What appears from the first line of the records below through the line containing "Pour chacun d'entre" must be reproduced verbatim.

PROVIDED DATA section start

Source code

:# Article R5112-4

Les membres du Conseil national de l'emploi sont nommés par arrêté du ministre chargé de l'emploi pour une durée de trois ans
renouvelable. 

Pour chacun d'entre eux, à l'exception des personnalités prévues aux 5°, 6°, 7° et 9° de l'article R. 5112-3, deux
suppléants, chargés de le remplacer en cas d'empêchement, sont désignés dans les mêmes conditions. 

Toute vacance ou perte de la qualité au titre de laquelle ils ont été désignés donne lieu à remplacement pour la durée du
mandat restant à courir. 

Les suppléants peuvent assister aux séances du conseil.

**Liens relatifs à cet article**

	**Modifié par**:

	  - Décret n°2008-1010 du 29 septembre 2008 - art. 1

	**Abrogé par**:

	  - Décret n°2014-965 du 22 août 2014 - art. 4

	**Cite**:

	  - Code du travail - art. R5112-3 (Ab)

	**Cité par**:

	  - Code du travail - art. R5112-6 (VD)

PROVIDED DATA section end

§ **ANSWER TO THIS TASK**
Source code

:# Article R5112-4

Les membres du Conseil national de l'emploi sont nommés par arrêté du ministre chargé de l'emploi pour une durée de trois ans
renouvelable. 

Pour chacun d'entre eux, à l'exception des personnalités prévues aux 5°, 6°, 7° et 9° de l'article R. 5112-3, deux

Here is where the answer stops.